INTRODUCTION
The giant panda is seasonally monoestrus, experiencing a single oestrus with spontaneous ovulation in the spring (Schaller et al., 1985). Although natural breeding produces the majority of cubs in captivity (Xie & Gipps, 2001), the number of sexually competent breeding males is insufficient to create or maintain a genetically diverse population (Hu, 1990; Xie & Gipps, 2001). Inclusion of males that are behaviourally incapable of mating, but that are genetically valuable, is possible through artificial insemination (AI) (see Chapter 20). Accurate monitoring of the oestrous cycle to pinpoint the time of ovulation is critical for timed matings and, especially, AI success.
The vaginal epithelium of many mammalian species is responsive to changes in circulating oestrogen concentrations. The value of vaginal cytology in monitoring the oestrous cycle of rodents (Zylicz et al., 1967; Parakkal, 1974) and domestic carnivores (Shutte, 1967; Mills et al., 1979) is widely recognised.
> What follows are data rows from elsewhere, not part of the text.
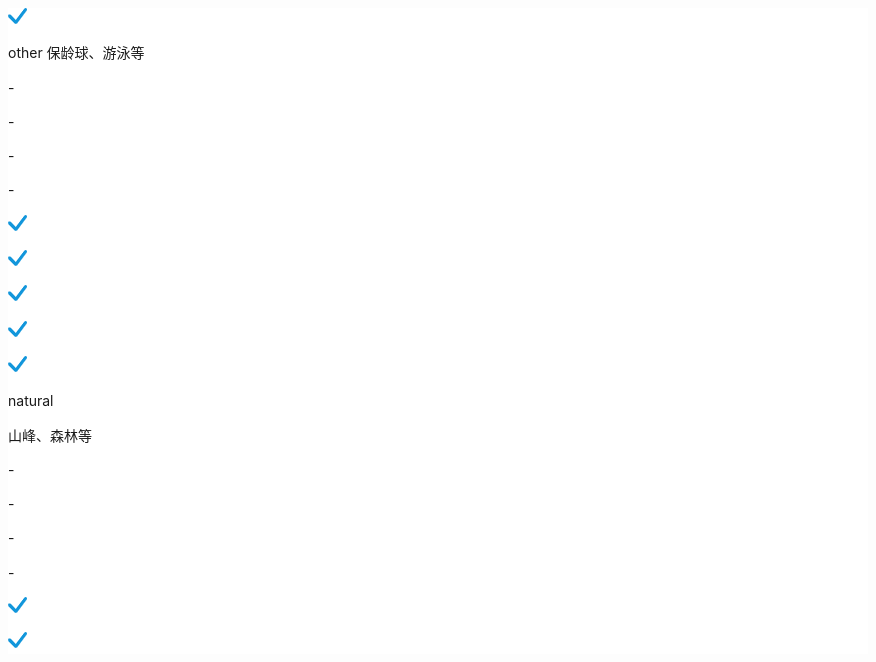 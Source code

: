 <td class="cellrowborder" valign="top" headers="mcps1.1.13.1.10 "><p id="p3115133281314"><a name="p3115133281314"></a><a name="p3115133281314"></a><a name="image1011563218136"></a><a name="image1011563218136"></a><span><img id="image1011563218136" src="figures/right-121.png"></span></p>
</td>
</tr>
<tr id="row2583038164615"><td class="cellrowborder" valign="top" headers="mcps1.1.13.1.1 "><p id="p1958314387462"><a name="p1958314387462"></a><a name="p1958314387462"></a>other 保龄球、游泳等</p>
</td>
<td class="cellrowborder" valign="top" headers="mcps1.1.13.1.1 "><p id="p39941317192315"><a name="p39941317192315"></a><a name="p39941317192315"></a>-</p>
</td>
<td class="cellrowborder" valign="top" headers="mcps1.1.13.1.2 "><p id="p18996227102319"><a name="p18996227102319"></a><a name="p18996227102319"></a>-</p>
</td>
<td class="cellrowborder" valign="top" headers="mcps1.1.13.1.3 "><p id="p12549114172316"><a name="p12549114172316"></a><a name="p12549114172316"></a>-</p>
</td>
<td class="cellrowborder" valign="top" headers="mcps1.1.13.1.4 "><p id="p156434122318"><a name="p156434122318"></a><a name="p156434122318"></a>-</p>
</td>
<td class="cellrowborder" valign="top" headers="mcps1.1.13.1.5 "><p id="p11151432171318"><a name="p11151432171318"></a><a name="p11151432171318"></a><a name="image811583218133"></a><a name="image811583218133"></a><span><img id="image811583218133" src="figures/right-122.png"></span></p>
</td>
<td class="cellrowborder" valign="top" headers="mcps1.1.13.1.6 "><p id="p13115153216132"><a name="p13115153216132"></a><a name="p13115153216132"></a><a name="image1211517322135"></a><a name="image1211517322135"></a><span><img id="image1211517322135" src="figures/right-123.png"></span></p>
</td>
<td class="cellrowborder" valign="top" headers="mcps1.1.13.1.7 "><p id="p2115232131314"><a name="p2115232131314"></a><a name="p2115232131314"></a><a name="image8115163211313"></a><a name="image8115163211313"></a><span><img id="image8115163211313" src="figures/right-124.png"></span></p>
</td>
<td class="cellrowborder" valign="top" headers="mcps1.1.13.1.8 "><p id="p511603211131"><a name="p511603211131"></a><a name="p511603211131"></a><a name="image11116103214132"></a><a name="image11116103214132"></a><span><img id="image11116103214132" src="figures/right-125.png"></span></p>
</td>
<td class="cellrowborder" valign="top" headers="mcps1.1.13.1.9 "><p id="p10116132121316"><a name="p10116132121316"></a><a name="p10116132121316"></a><a name="image21161632121311"></a><a name="image21161632121311"></a><span><img id="image21161632121311" src="figures/right-126.png"></span></p>
</td>
</tr>
<tr id="row175831038104614"><td class="cellrowborder" valign="top" headers="mcps1.1.13.1.1 "><p id="p558310388464"><a name="p558310388464"></a><a name="p558310388464"></a>natural</p>
</td>
<td class="cellrowborder" valign="top" headers="mcps1.1.13.1.1 "><p id="p15831138124619"><a name="p15831138124619"></a><a name="p15831138124619"></a>山峰、森林等</p>
</td>
<td class="cellrowborder" valign="top" headers="mcps1.1.13.1.2 "><p id="p1310161812232"><a name="p1310161812232"></a><a name="p1310161812232"></a>-</p>
</td>
<td class="cellrowborder" valign="top" headers="mcps1.1.13.1.3 "><p id="p11112815239"><a name="p11112815239"></a><a name="p11112815239"></a>-</p>
</td>
<td class="cellrowborder" valign="top" headers="mcps1.1.13.1.4 "><p id="p195791941142313"><a name="p195791941142313"></a><a name="p195791941142313"></a>-</p>
</td>
<td class="cellrowborder" valign="top" headers="mcps1.1.13.1.5 "><p id="p1594154112318"><a name="p1594154112318"></a><a name="p1594154112318"></a>-</p>
</td>
<td class="cellrowborder" valign="top" headers="mcps1.1.13.1.6 "><p id="p201167328137"><a name="p201167328137"></a><a name="p201167328137"></a><a name="image1311663215132"></a><a name="image1311663215132"></a><span><img id="image1311663215132" src="figures/right-127.png"></span></p>
</td>
<td class="cellrowborder" valign="top" headers="mcps1.1.13.1.7 "><p id="p101165321131"><a name="p101165321131"></a><a name="p101165321131"></a><a name="image11116143261318"></a><a name="image11116143261318"></a><span><img id="image11116143261318" src="figures/right-128.png"></span></p>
In routine practice, evaluating vaginal cytology in these taxa involves quantifying proportions of mature exfoliated epithelial cells, also known as superficial, cornified or keratinised cells. Increasing proportions of mature cells are correlated with the pre-oestrual rise in oestrogen as well as oestrous behaviours.
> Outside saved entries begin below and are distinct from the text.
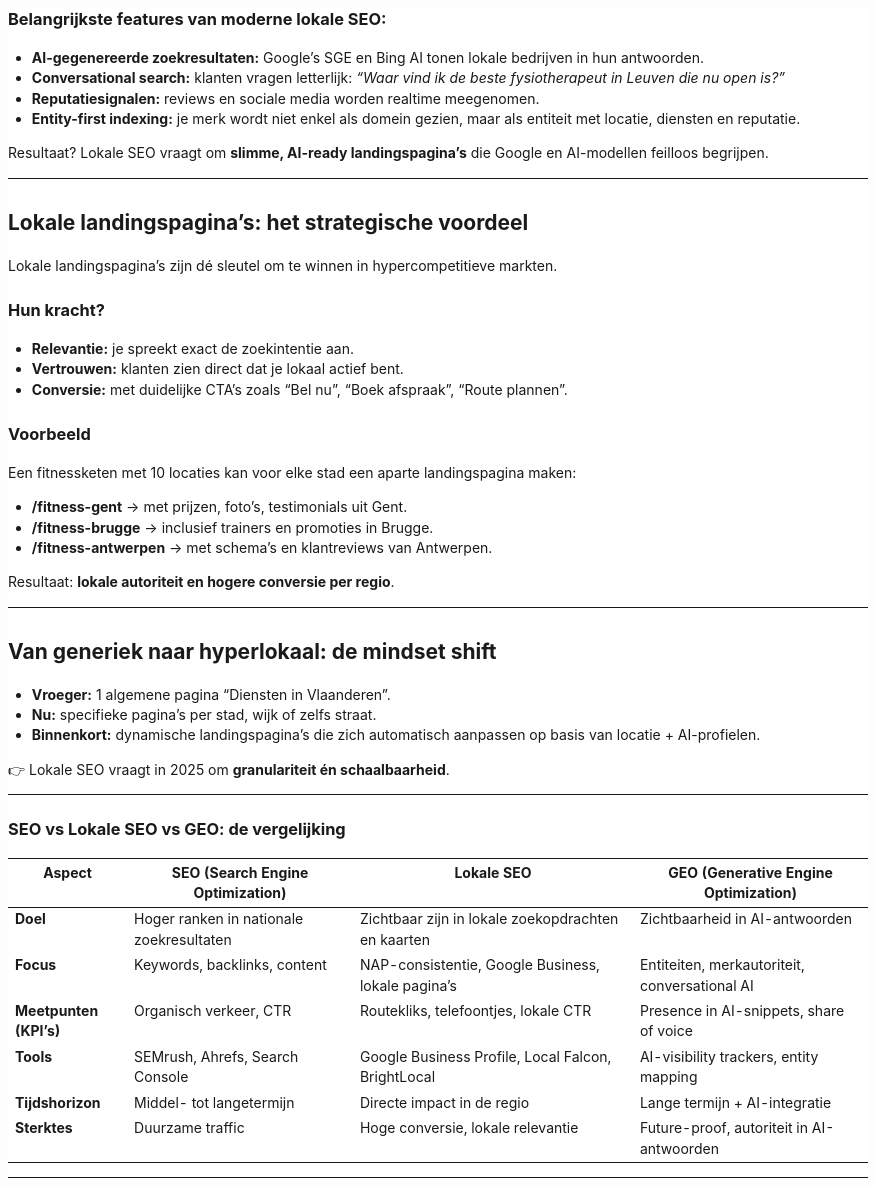 ### Belangrijkste features van moderne lokale SEO:

- **AI-gegenereerde zoekresultaten:** Google’s SGE en Bing AI tonen lokale bedrijven in hun antwoorden.  
- **Conversational search:** klanten vragen letterlijk: *“Waar vind ik de beste fysiotherapeut in Leuven die nu open is?”*  
- **Reputatiesignalen:** reviews en sociale media worden realtime meegenomen.  
- **Entity-first indexing:** je merk wordt niet enkel als domein gezien, maar als entiteit met locatie, diensten en reputatie.  

Resultaat? Lokale SEO vraagt om **slimme, AI-ready landingspagina’s** die Google en AI-modellen feilloos begrijpen.  

---

## Lokale landingspagina’s: het strategische voordeel
<span id="tag-marketing"></span><span id="tag-seo"></span>

Lokale landingspagina’s zijn dé sleutel om te winnen in hypercompetitieve markten.  

### Hun kracht?  
- **Relevantie:** je spreekt exact de zoekintentie aan.  
- **Vertrouwen:** klanten zien direct dat je lokaal actief bent.  
- **Conversie:** met duidelijke CTA’s zoals “Bel nu”, “Boek afspraak”, “Route plannen”.  

### Voorbeeld
Een fitnessketen met 10 locaties kan voor elke stad een aparte landingspagina maken:  

- **/fitness-gent** → met prijzen, foto’s, testimonials uit Gent.  
- **/fitness-brugge** → inclusief trainers en promoties in Brugge.  
- **/fitness-antwerpen** → met schema’s en klantreviews van Antwerpen.  

Resultaat: **lokale autoriteit en hogere conversie per regio**.  

---

## Van generiek naar hyperlokaal: de mindset shift

- **Vroeger:** 1 algemene pagina “Diensten in Vlaanderen”.  
- **Nu:** specifieke pagina’s per stad, wijk of zelfs straat.  
- **Binnenkort:** dynamische landingspagina’s die zich automatisch aanpassen op basis van locatie + AI-profielen.  

👉 Lokale SEO vraagt in 2025 om **granulariteit én schaalbaarheid**.  

---

### SEO vs Lokale SEO vs GEO: de vergelijking

| Aspect                  | SEO (Search Engine Optimization)       | Lokale SEO                                       | GEO (Generative Engine Optimization)            |
|--------------------------|---------------------------------------|-------------------------------------------------|------------------------------------------------|
| **Doel**                | Hoger ranken in nationale zoekresultaten | Zichtbaar zijn in lokale zoekopdrachten en kaarten | Zichtbaarheid in AI-antwoorden                 |
| **Focus**               | Keywords, backlinks, content           | NAP-consistentie, Google Business, lokale pagina’s | Entiteiten, merkautoriteit, conversational AI   |
| **Meetpunten (KPI’s)**  | Organisch verkeer, CTR                 | Routekliks, telefoontjes, lokale CTR             | Presence in AI-snippets, share of voice         |
| **Tools**               | SEMrush, Ahrefs, Search Console        | Google Business Profile, Local Falcon, BrightLocal | AI-visibility trackers, entity mapping          |
| **Tijdshorizon**        | Middel- tot langetermijn              | Directe impact in de regio                       | Lange termijn + AI-integratie                   |
| **Sterktes**            | Duurzame traffic                      | Hoge conversie, lokale relevantie                | Future-proof, autoriteit in AI-antwoorden       |

---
Despite the logistical difficulty of obtaining vaginal cells from most wildlife species, the oestrous cycles of several small carnivores (raccoon dog: Valtonen et al., 1977; river otter: Stenson, 1988; tayra: Poglayen-Neuwall et al., 1989; multiple ferret species: Mead et al., 1990; Williams et al., 1992; mink: Klotchkov et al., 1998; fox: Boue et al.